Em matéria recente, o jornal Folha de São Paulo relata o surgimento de rodas de conversas justamente para ajudar as pessoas a manterem a saúde mental em tempos tão delicados como agora. A iniciativa teve início logo após a eleição de 2018, após um grupo de pessoas apresentar sintomas de ansiedade, como pesadelos, insônia, isolamento, compulsão alimentar ou falta de apetite. Com o surgimento da Covid-19, os encontros migraram do presencial para o ambiente online. De acordo com a organizadora dos encontros, 800 pessoas já passaram pelas rodas de conversas entre 2020 e 2021.
No Rio, o Instituto de Psicologia da UERJ também organizou uma roda voltada para quadros de ansiedade em decorrência das eleições, voltado especificamente para o público LGBTQIA+, focado na prevenção ao suicídio. O grupo, com mais de 250 participantes, foi criado para atender alunos da universidade que se sentiram ameaçados de sair de casa e frequentar as aulas depois das últimas eleições. Quadros de fobia social, pânico e depressão foram identificados entre os participantes da roda. “A ansiedade é um acúmulo do passado com o medo do futuro”, resumiu um dos integrantes a respeito de sua saúde mental.
As experiências de terapia coletiva são muito úteis por diversas razões. A primeira delas é deixar claro que as pessoas não estão sozinhas e que seus sentimentos de angústia ou dúvidas são compartilhados por dezenas de outras pessoas. Em seguindo lugar, expor esses sentimentos em um espaço de elaboração coletiva ajuda a enfrentá-los com mais objetividade, aumentando a autoestima e a capacidade de reação.
Respondendo à pergunta-título: há como manter a saúde mental em tempos de eleições tão polarizadas? Não se pode perder de vista que a diferença de opinião é a essência da democracia. Divergências de pontos de vista sempre existirão. Porém, se o clima se tornar insuportável, por qualquer razão, não tenha medo ou vergonha de se afastar dele. Reconhecer um ambiente tóxico é o primeiro passo para ter controle sobre ele. É durante a temporada eleitoral que as redes sociais ficam mais contaminadas, inclusive de fake news gestadas nas bolhas radicais. Portanto, use com moderação. Na hora de se informar, busque fontes confiáveis de notícias e evite repassar informações que soem duvidosas. Uma boa matéria jornalística explicita o contraditório de dois lados. Uma pretensa reportagem que se dedica apenas a atacar um lado, sem ouvi-lo, deve ser vista com suspeição.
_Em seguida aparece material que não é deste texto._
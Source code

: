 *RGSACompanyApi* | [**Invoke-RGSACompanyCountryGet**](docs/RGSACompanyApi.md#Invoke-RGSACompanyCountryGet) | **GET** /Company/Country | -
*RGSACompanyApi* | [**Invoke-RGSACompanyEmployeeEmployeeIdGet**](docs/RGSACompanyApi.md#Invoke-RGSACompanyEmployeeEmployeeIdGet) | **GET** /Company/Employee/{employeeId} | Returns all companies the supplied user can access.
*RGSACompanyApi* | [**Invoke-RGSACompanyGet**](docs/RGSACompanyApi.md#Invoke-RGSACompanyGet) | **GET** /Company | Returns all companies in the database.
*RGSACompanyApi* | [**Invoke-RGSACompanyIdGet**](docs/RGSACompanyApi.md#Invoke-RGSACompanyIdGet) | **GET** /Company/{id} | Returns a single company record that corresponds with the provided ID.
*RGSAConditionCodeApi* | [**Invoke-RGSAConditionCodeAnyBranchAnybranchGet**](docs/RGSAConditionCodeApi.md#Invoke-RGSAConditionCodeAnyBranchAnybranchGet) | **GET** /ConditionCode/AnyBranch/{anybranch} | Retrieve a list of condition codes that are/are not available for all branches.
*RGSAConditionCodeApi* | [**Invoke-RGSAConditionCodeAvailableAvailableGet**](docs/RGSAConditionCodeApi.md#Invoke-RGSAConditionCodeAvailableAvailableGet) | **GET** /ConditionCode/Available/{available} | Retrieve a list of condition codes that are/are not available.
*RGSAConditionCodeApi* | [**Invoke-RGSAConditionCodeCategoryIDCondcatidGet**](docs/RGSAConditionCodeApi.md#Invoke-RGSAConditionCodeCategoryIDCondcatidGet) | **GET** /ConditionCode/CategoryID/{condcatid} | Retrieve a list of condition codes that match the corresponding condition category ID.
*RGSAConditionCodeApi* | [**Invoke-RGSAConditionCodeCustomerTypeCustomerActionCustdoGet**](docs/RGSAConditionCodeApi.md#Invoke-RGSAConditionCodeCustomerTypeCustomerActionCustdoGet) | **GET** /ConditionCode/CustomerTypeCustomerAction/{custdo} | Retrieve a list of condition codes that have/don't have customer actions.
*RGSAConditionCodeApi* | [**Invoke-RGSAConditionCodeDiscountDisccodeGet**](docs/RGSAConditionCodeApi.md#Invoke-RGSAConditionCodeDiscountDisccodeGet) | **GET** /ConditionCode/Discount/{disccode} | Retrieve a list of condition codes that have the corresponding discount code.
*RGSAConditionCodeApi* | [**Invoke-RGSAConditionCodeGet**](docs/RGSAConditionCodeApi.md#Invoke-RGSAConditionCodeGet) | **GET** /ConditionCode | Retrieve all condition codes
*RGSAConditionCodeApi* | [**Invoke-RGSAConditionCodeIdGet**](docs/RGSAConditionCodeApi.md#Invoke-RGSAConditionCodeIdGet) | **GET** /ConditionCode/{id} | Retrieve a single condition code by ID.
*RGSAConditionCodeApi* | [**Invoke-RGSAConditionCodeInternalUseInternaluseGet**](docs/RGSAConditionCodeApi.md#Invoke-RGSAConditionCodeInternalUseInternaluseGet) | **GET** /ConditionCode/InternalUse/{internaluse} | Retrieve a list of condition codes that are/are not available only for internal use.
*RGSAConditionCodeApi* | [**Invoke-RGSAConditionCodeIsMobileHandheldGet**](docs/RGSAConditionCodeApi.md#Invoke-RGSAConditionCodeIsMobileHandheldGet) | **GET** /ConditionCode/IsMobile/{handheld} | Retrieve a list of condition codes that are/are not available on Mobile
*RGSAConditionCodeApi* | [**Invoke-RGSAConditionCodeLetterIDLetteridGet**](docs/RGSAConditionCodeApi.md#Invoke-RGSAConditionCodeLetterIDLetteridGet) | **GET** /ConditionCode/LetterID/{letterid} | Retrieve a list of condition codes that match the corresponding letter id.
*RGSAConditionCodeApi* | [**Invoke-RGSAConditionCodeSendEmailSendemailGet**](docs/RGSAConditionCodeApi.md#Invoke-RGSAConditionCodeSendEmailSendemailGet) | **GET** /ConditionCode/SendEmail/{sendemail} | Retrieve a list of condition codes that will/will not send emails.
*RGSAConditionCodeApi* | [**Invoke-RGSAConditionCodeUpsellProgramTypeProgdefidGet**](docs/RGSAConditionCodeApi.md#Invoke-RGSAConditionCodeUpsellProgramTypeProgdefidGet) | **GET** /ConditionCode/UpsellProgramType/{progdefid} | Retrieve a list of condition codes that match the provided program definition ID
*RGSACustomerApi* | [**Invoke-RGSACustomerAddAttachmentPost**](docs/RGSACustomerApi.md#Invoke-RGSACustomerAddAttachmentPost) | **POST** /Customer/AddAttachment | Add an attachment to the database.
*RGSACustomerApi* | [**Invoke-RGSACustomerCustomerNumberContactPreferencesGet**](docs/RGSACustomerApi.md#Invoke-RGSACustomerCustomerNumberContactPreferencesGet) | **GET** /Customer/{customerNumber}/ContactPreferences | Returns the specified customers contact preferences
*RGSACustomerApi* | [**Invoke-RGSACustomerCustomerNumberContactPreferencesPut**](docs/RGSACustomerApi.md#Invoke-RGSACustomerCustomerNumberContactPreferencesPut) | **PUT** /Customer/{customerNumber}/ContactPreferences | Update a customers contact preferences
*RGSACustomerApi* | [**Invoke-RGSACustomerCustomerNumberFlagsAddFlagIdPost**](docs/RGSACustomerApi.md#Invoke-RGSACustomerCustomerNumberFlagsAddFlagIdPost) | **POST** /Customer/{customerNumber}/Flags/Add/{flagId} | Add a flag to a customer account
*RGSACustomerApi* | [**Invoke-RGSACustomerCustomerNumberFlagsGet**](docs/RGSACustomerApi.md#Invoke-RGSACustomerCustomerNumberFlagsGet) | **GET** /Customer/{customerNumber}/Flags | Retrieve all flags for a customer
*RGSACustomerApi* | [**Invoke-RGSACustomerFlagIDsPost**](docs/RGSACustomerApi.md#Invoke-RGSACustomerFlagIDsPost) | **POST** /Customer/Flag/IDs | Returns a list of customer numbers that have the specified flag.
A essência da política é o diálogo, a troca, ouvir e falar, discordar e ceder. Diante desse pressuposto, é possível crer que o brasileiro continua não gostando de política. Nos tornamos, isso sim, testemunhas da violência disfarçada de “política”, movida pela desavença, pelo ódio e pela agressão que desafiam nossa saúde mental.
Analice Gigliotti é Mestre em Psiquiatria pela Unifesp; professora da PUC-Rio; chefe do setor de Dependências Químicas e Comportamentais da Santa Casa do Rio de Janeiro e diretora do Espaço Clif de Psiquiatria e Dependência Química.